Telconia
Career | |
---|---|
Name: | CS Telconia |
Operator: | Telegraph Construction and Maintenance Company |
Builder: | Swan, Hunter & Wigham Richardson, Wallsend-on-Tyne |
Launched: | 1909 |
Fate: | Sold for scrap, 1934 |
General characteristics | |
Type: | Cable steamer |
Tonnage: | 1,013 GRT |
Length: | 213.2 ft (65.0 m) |
Beam: | 30.9 ft (9.4 m) |
Depth: | 13 ft (4.0 m) |
CS Telconia was an English cable ship used in the early 20th century to lay and repair submarine communications cables. It was built in 1909 by Swan Hunter & Wigham Richardson for the Telegraph Construction and Maintenance Company (a subsidiary of the Atlantic Telegraph Company) and remained in service until late 1934.[1].
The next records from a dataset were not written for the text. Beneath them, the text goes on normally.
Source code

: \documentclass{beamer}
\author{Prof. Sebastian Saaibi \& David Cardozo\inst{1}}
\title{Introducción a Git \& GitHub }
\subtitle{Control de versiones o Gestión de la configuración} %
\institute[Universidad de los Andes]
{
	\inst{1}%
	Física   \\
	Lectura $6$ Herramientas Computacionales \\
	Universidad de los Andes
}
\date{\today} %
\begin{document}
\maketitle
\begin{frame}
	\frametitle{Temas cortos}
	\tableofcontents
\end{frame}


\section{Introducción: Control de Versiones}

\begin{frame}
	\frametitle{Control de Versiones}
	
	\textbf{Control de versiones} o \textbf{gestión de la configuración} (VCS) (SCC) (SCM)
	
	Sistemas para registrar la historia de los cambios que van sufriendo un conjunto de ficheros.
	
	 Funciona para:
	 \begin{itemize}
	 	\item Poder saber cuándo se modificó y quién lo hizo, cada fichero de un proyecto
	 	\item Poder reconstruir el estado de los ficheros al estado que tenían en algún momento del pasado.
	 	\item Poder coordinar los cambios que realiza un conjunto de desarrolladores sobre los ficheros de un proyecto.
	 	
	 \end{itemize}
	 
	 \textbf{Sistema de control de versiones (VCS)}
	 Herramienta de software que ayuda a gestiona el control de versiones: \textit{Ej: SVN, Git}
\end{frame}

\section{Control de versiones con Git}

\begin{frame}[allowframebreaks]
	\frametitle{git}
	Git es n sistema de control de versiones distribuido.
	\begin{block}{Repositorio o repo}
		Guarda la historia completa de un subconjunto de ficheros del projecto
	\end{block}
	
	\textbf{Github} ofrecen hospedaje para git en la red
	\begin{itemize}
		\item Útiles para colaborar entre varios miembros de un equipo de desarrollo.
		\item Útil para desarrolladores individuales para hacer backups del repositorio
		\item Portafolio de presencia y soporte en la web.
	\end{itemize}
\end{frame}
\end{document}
The Telconia is often incorrectly credited with playing a role in cutting German cables in August 1914. In her book The Zimmermann Telegram, American historian Barbara Tuchman incorrectly asserted this based on an interview with a retired Royal Navy officer decades later. Scholars have since determined that in fact it was the British General Post Office ship CS Alert that carried out these attacks.[2] The job of the Alert was to locate and cut the five German cables heading into the Atlantic. A similar operation cut the German cables that connected Great Britain to the German coast. Successive missions by the Telconia and other ships later in the war eliminated the remainder of Germany's cable network and, in some instances, pulled the cables up with their grapples and relaid them into British and French ports for use by the Allied powers instead.
Notes
- ↑ History of the Atlantic Cable & Submarine Telegraphy - CS Telconia
- ↑ Winkler, Jonathan Reed (2008). Nexus: Strategic Communications and American Security in World War I. Harvard University Press. ISBN 0674028392.